So what happens to all that money?
It’s a matter of interest Ata Jamiassistant professor of marketing at Kellogg.
“A lot of previous research has looked at the potential benefits of returns to retailers, or what might increase or decrease the likelihood of returns,” says Jami. After all, “retailers don’t like returns,” he says. “They want to sell something and be done with it, but they have to have return policies that actually improve sales.”
In other words, much of the existing literature views refunds on the retailer’s side as a problem to be solved—and an important one, given that Americans return close to 15 percent of all retail purchases.
Jami, instead, wanted to examine how customers perceived these refunds. “I was wondering if people are spending or saving,” he says. “Refunds are fungible, just like money in your wallet or bank account, so logically speaking they shouldn’t change your behavior with them.”
But Jami believed that people might spend refundable money differently than other funds, in part because he had observed the same treating returns differently. If a consumer had already spent that money once, he wondered, would they be more willing to part with it again?
Indeed, in a series of studies, Jami found that participants spent the money they got back more easily and on more luxurious, unplanned items. He attributes the effect to a phenomenon called “payment pain,” which is lower when people use money they’ve already spent.
When the money comes back
Jami examined spending patterns associated with refunding through multiple experimental studies.
For example, in one original study, participants were told to imagine that they had $100 to spend on pants at a clothing store and had found the pair that fit perfectly. However, some were told they had just returned items worth that much to the store, while others were told the money would come from their wallet. Everyone had to imagine that on their way to the register they saw a shirt they really liked. Those who believed they were spending money with a refund were 28 percent more likely to make an unplanned purchase than those who would need to reach for their wallet. This supported Jami’s hypothesis that it is easier to spend money that we have already spent in the past.
Jami found similar results when participants were asked to imagine they had left the clothing store wearing the pants they bought and saw a cell phone case they liked in a nearby store. Those with refunds in hand were more likely to say they would buy the case. In another study with the same premise, Jami found that spending cash-back instead of out-of-pocket money pushed people toward more luxury items (in this case, a luxury cell phone case) over utilitarian ones—even when the items in question were the same price.
The results held up when consumers made real-world purchase decisions. As part of compensation for participating in an unrelated experiment, some participants received $5 in cash, while others received a flash drive that could then be immediately “returned” to the experimenters for $5 in cash—meaning that these cash back. All participants were then given the option to use the cash to buy snacks. Those who used cash back spent 53 percent more on snacks than those who were given cash directly.
Tight, wasteful and a pain to pay
So what makes us more willing to spend cash back?
It largely comes down to a concept called payment pain, says Jami. “Different payment experiences elicit different levels of pain or pleasure. Paying a ticket or fine leads to a lot of pain. But necessities like groceries or gas are easier to rationalize, which lessens the pain of paying.”
In deciding whether to spend, then, we weigh the pain of the expense against the pleasure we expect from the purchased item.
In a separate study, Jami found that participants felt less pain in paying when they spent money to buy an unplanned pair of shoes than money from a wallet—in this case, 11 percent less, which was able to relate statistics to group differences’. willingness to buy shoes.
“People usually don’t go through the pain twice for the same money because they don’t think of it as an additional deduction from their wallet,” says Jami, especially when some time has passed since the initial purchase.
Another study suggested that people who moodily find it painful to spend money—you can think of them as innate attachments—are more sensitive to the difference between money from a wallet and money back. In contrast, spendthrifts are more willing to make an unplanned purchase overall, regardless of the source of the money.
Be careful with refunds
Jami hopes the research helps consumers become more aware of our natural spending habits. After all, money from a refund “has the same value, the same impact, everything as money that was not spent before it went to a purchase. Consumers who are concerned about spending in particular should pay more attention to this.”
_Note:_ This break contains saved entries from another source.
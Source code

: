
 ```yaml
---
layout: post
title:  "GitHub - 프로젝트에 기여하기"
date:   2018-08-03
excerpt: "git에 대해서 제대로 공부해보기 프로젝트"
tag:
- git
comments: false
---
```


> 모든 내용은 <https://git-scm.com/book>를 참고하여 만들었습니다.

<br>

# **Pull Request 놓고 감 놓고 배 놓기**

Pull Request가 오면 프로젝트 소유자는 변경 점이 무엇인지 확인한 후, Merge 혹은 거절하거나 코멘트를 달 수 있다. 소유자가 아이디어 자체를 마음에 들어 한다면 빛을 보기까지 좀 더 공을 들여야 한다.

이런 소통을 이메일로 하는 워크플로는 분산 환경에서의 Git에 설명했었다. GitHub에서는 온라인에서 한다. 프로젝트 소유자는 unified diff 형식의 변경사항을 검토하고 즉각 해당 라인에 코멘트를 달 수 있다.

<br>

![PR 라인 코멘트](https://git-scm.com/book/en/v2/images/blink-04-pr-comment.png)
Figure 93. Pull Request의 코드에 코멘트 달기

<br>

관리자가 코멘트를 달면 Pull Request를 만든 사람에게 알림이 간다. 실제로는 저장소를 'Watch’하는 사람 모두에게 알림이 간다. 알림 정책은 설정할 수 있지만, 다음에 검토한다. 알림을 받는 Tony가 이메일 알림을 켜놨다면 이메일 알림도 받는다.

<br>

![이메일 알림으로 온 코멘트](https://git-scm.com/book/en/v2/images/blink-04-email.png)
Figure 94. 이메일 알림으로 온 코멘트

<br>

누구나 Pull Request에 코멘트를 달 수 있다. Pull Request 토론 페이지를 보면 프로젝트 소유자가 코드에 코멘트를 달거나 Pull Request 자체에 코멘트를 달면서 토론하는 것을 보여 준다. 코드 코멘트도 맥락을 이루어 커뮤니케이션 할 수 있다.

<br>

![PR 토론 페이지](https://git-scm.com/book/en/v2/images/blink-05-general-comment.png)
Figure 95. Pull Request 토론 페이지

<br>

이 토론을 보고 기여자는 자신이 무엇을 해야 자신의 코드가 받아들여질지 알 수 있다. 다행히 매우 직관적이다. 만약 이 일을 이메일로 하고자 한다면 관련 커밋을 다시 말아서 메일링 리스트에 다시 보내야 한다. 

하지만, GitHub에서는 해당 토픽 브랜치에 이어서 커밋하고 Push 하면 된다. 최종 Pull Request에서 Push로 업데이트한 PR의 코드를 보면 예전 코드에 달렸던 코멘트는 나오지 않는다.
As a solution, he recommends that those who receive a refund take some time before spending it, in the hope that “maybe after a while you’ll forget about it,” which can take some of the pain of paying back money back.
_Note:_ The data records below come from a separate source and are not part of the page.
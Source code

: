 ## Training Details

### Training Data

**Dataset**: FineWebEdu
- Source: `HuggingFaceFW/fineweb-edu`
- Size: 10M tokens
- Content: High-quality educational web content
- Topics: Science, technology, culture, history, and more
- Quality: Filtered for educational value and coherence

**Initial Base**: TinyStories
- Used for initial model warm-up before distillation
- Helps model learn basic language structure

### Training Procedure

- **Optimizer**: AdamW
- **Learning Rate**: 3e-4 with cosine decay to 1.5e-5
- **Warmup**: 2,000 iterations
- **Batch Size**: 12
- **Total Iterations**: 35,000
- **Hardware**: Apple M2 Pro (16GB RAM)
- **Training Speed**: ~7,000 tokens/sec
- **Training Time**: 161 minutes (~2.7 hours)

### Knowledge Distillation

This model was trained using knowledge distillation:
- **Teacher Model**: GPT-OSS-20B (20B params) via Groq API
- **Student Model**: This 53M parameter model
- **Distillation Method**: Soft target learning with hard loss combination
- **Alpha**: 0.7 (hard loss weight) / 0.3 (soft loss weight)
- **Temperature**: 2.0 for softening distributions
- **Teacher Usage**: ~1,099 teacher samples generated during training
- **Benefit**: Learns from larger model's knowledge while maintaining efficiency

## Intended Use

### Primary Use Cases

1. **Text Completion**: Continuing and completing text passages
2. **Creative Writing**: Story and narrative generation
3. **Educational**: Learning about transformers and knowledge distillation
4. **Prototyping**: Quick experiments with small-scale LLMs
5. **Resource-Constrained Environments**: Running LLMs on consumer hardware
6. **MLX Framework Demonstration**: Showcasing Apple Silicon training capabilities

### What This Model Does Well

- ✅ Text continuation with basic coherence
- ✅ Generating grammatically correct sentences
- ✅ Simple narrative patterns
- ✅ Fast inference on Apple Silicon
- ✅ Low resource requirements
Retailers, of course, will have a very different perspective on this. “They want you to spend your refund,” says Jami. “Real returns are a necessary evil, but retailers also benefit when people return something because they’re more likely to spend it in the same place and spend it on more upscale options that typically have higher margins.”
Online retailers, for example, could leverage findings from these studies by making purchase recommendations to customers at the point of refund and attempting to minimize the gap between returns and subsequent purchase decisions. “Maybe you return a jacket, but you see a lot of opportunities for cross-selling, so the money stays in the store, even if the refund comes as cash and not just store credit,” says Jami. “But overall, the customer and the retailer have conflicting incentives about what happens with the refund.”